Father John Misty is a puckish bard of both irony and sincerity. He has never shied away from a daring concept. In Mahashmashana, he dives headlong into an album steeped in mysticism, mortality, and a faint whiff of incense curling around the trademark lyrical wit. The title, a Sanskrit term referencing cremation grounds, signals the theatrical doom we’re in for and the album’s poetic ambition holds up under its self-conscious weight.

Musically, it’s as lush as ever. Misty’s collaborators weave orchestral swells and Eastern motifs into his usual chamber-pop palette, lending a spectral grandeur that recalls Scott Walker's later years, albeit without their terrifying austerity. Tracks like the title number and “Mental Health” show off his panache for soaring musical peaks.

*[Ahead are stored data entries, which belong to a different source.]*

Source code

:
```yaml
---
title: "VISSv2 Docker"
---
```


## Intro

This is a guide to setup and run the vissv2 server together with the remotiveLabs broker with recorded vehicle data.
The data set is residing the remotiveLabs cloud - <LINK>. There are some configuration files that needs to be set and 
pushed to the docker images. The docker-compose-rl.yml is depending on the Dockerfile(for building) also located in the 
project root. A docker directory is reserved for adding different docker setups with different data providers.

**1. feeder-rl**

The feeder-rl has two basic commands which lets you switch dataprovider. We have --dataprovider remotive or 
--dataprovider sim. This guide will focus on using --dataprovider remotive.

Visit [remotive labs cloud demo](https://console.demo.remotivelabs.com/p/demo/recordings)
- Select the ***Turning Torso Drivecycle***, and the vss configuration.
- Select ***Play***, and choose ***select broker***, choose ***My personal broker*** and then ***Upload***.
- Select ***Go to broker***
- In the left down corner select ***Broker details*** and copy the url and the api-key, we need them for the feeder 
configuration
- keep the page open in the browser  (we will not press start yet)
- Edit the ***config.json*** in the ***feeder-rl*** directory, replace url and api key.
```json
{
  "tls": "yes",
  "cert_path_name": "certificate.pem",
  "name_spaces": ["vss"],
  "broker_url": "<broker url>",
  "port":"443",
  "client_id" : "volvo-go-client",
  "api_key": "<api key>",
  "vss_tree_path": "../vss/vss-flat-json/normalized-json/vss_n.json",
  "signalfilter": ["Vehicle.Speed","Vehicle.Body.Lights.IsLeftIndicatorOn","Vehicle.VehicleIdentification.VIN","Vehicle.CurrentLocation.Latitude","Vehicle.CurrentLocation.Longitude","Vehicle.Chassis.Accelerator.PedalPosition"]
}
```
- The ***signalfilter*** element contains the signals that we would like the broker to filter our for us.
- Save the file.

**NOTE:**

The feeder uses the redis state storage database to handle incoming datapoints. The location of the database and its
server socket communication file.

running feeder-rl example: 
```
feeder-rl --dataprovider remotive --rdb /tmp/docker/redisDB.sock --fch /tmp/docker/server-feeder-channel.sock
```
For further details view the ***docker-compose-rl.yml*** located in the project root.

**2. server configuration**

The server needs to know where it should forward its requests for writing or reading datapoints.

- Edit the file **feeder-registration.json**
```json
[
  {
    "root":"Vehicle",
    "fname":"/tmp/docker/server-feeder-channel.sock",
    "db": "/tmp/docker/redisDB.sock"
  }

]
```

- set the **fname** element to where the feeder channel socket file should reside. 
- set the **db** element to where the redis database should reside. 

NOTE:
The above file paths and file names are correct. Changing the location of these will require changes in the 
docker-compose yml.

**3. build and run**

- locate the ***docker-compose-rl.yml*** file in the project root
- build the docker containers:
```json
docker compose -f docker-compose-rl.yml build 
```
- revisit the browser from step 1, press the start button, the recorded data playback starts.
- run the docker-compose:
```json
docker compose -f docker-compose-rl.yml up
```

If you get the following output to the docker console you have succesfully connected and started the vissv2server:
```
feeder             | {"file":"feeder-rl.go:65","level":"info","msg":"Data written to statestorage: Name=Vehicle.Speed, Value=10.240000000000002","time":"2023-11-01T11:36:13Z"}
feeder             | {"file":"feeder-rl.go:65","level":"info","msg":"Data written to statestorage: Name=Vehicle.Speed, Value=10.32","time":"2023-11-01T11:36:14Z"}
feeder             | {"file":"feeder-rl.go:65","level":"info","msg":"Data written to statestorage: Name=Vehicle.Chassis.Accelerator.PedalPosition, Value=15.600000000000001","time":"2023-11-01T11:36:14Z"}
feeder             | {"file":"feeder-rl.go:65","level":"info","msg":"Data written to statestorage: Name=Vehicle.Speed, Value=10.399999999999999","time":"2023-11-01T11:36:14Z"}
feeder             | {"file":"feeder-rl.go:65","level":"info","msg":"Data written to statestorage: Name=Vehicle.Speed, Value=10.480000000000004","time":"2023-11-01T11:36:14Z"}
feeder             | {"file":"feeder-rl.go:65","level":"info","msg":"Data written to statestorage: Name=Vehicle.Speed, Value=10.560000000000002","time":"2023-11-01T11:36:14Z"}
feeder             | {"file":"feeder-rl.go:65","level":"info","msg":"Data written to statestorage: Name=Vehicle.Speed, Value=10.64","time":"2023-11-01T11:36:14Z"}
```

“Screamland” is a particular favorite. It is a critique of the Hillsong/Bethel style of worship and spirituality while aping their style. The kicker being it is twenty times better than anything that has ever emerged from those churches or their imitators.

Lyrically, Misty ponders the mundane and the mesmerizing. His ruminations on death, karma, and cosmic reckoning are often times profound, but at others feel like a man tossing fortune cookies into the Ganges. That is not a criticism, he is representing the spiritual reality of many of his listeners.

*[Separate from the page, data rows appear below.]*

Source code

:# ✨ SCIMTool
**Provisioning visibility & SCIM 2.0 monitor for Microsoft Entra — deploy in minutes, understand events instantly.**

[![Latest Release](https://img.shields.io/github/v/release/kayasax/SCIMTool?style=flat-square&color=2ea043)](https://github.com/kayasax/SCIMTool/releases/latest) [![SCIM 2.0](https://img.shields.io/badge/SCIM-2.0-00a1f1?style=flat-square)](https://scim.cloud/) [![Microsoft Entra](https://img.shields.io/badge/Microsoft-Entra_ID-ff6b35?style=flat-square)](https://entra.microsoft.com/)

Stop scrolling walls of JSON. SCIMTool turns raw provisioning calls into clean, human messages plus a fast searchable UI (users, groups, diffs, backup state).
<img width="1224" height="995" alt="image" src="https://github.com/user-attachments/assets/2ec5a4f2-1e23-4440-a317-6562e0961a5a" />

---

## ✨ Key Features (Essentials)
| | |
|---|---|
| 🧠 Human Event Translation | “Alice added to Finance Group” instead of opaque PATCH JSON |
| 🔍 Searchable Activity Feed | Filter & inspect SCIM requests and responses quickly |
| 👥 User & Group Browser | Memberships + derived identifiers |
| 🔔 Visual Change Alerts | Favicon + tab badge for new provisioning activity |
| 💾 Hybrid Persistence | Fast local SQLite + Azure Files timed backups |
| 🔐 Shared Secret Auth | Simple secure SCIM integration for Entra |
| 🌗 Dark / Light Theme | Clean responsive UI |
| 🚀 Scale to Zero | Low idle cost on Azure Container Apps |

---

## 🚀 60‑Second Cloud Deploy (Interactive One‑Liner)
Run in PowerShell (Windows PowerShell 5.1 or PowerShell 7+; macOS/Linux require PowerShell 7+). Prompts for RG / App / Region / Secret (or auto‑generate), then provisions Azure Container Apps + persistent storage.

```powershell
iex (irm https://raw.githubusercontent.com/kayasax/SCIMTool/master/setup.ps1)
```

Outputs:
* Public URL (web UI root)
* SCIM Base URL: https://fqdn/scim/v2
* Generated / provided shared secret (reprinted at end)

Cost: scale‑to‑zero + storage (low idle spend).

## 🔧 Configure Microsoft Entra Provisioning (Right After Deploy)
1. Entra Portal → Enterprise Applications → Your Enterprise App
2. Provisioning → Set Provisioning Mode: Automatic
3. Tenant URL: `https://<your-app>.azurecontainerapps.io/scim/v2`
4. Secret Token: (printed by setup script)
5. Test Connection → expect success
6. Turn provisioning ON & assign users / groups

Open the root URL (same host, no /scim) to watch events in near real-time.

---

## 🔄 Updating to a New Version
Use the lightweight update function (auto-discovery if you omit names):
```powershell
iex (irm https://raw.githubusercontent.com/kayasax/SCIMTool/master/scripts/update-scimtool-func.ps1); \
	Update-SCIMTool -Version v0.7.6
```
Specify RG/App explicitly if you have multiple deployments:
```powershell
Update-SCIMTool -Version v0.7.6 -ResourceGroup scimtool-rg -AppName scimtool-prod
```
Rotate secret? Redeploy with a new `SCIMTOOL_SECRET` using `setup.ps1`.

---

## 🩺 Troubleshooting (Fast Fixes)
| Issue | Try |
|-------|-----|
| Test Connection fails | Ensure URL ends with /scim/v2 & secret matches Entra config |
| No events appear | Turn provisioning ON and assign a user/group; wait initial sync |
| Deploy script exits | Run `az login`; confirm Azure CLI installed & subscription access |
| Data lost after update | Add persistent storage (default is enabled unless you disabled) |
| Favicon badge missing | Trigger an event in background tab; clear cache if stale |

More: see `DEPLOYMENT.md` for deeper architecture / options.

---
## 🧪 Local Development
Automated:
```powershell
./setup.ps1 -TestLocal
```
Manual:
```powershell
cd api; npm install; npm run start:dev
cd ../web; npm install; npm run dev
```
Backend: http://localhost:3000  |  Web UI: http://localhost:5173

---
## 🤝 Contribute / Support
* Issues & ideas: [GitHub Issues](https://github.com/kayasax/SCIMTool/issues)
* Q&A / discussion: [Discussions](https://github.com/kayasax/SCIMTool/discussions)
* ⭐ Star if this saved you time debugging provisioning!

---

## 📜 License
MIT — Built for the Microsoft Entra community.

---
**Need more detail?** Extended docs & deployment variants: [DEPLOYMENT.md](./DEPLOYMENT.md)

Mahashmashana stands as a testament to Misty’s commitment to the theatrical. Even when it smaller and more intimate it still dares to something interesting. And in a world of timid mediocrity, there’s something to be said for an artist who risks everything—even coherence—for the sake of grandeur. I think this is my favorite Father John Misty album to date.

THE ALBUM I RETURNED TO MOST - Arooj Aftab, Night Reign

Arooj Aftab’s Night Reign is like a nocturnal garden—lush, hypnotic, and illuminated by a moonlight glow of quiet virtuosity. With a voice that seems to rise from the very marrow of human yearning, Aftab transports listeners to a realm where time slows and emotion reigns. Hers is a sound that haunts not by clamor but by clarity, weaving silence as deftly as melody.

The album breathes in the spaces between traditional South Asian music and modern minimalism, each track an act of alchemy. Opening with “Aey Nehin” Aftab's vocals glide over a tide of strings and subtle electronic undercurrents, as if summoning a spectral tide to lap gently at the edges of memory. By the time you reach “Na Gul" with its soft cascade of harp and a contralto rich with unshed tears, you realize Night Reign isn’t simply music—it’s a conversation between the ineffable and the intimate.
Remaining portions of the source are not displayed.